【ミニシュナ日記12/27】忘却への闘争
犬は5秒前のことを忘れてしまう動物らしい。
だからいつそれに気が付いたのかを覚えているはずもなかった。
はじめはそれについて思案することもなかったのだが、あるとき自分自身が忘れ去られていくことに一抹の不安を覚えた。
何とかそれを防ぐ手立てはないものかと犬知恵を働かせてみたところ、どうやら毎日の記録をつけることがよさそうであった。
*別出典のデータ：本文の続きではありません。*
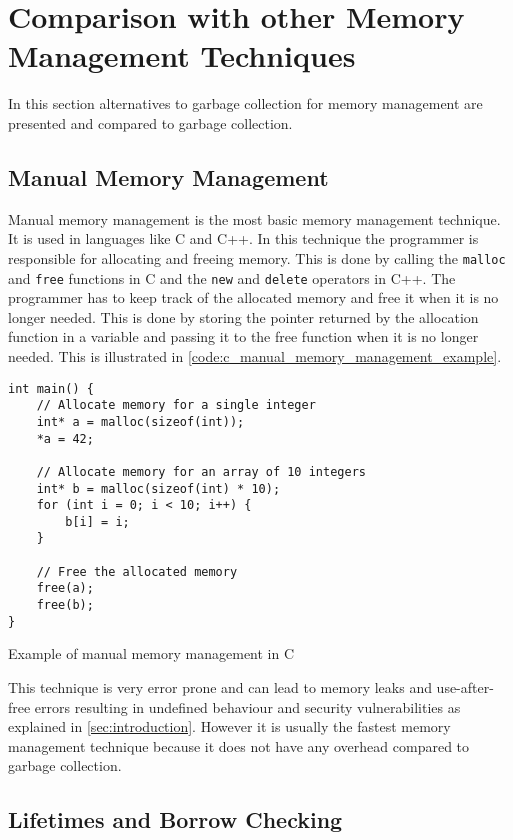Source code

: \chapter{Comparison with other Memory Management Techniques}

In this section alternatives to garbage collection for memory management
are presented and compared to garbage collection.

\section{Manual Memory Management}

Manual memory management is the most basic memory management technique.
It is used in languages like C and C++.
In this technique the programmer is responsible for allocating and freeing memory.
This is done by calling the \texttt{malloc} and \texttt{free} functions in C and the \texttt{new} and \texttt{delete} operators in C++.
The programmer has to keep track of the allocated memory and free it when it is no longer needed.
This is done by storing the pointer returned by the allocation function in a variable and passing it to the free function when it is no longer needed.
This is illustrated in \autoref{code:c_manual_memory_management_example}.

\begin{listing}[H] 
    \begin{verbatim}
int main() {
    // Allocate memory for a single integer
    int* a = malloc(sizeof(int));
    *a = 42;

    // Allocate memory for an array of 10 integers
    int* b = malloc(sizeof(int) * 10);
    for (int i = 0; i < 10; i++) {
        b[i] = i;
    }

    // Free the allocated memory
    free(a);
    free(b);
}
    \end{verbatim}
    \caption{Example of manual memory management in C}
    \label{code:c_manual_memory_management_example}
\end{listing}

This technique is very error prone and can lead to memory leaks and use-after-free errors
resulting in undefined behaviour and security vulnerabilities as explained in \autoref{sec:introduction}.
However it is usually the fastest memory management technique because it does not have any overhead
compared to garbage collection.


\section{Lifetimes and Borrow Checking}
一足早く思春期を迎えた少女のように。
そこで僕はいくつかのことに挑戦してみることにした。
まず、毎日写真を撮った(正確に言えば撮ってもらうのだが)。
それからその画像をInstagramにアップした。写真を残すという点において
それは非常に便利であった。あの漱石に出てくる名無しの猫にはできないことだ。今はそういう時代なのである。人間がよくて犬がダメだといわれる筋合いもない。
さて、これらは1か月前に始めたものだった。
過去の自分を振り返るというのはなかなか興味深いものである。一か月前の自分の画像はなるほど昔の自分だとも思うが、一方でまるで違う生物のようにも思えた。昔住んでいた町に戻ってきたときの安堵と微かな違和感に似ている。
しかし、結局のところそこに写っているのは紛れもなく自分の姿であった。こうして自分の存在を残すのも悪くないと思った。
それからもう一つ収穫があった。
SNSの「つながり」である。
僕はただここに「ある」存在で、それ以上でもそれ以下でもない。ところがそれ自体には浮遊性があり、複雑な情報網を通って様々なところに出没する。つまり画像と共に僕の存在が不特定のスマートフォン上に表示され、認知されるのである。不思議なきぶんであった。
面白いものを人間は作る。
ならば僕はそれに乗っかり、その楽しみを人間と共に享受してやろう。そうして僕は記憶の忘却に抗う存在になってやりたい。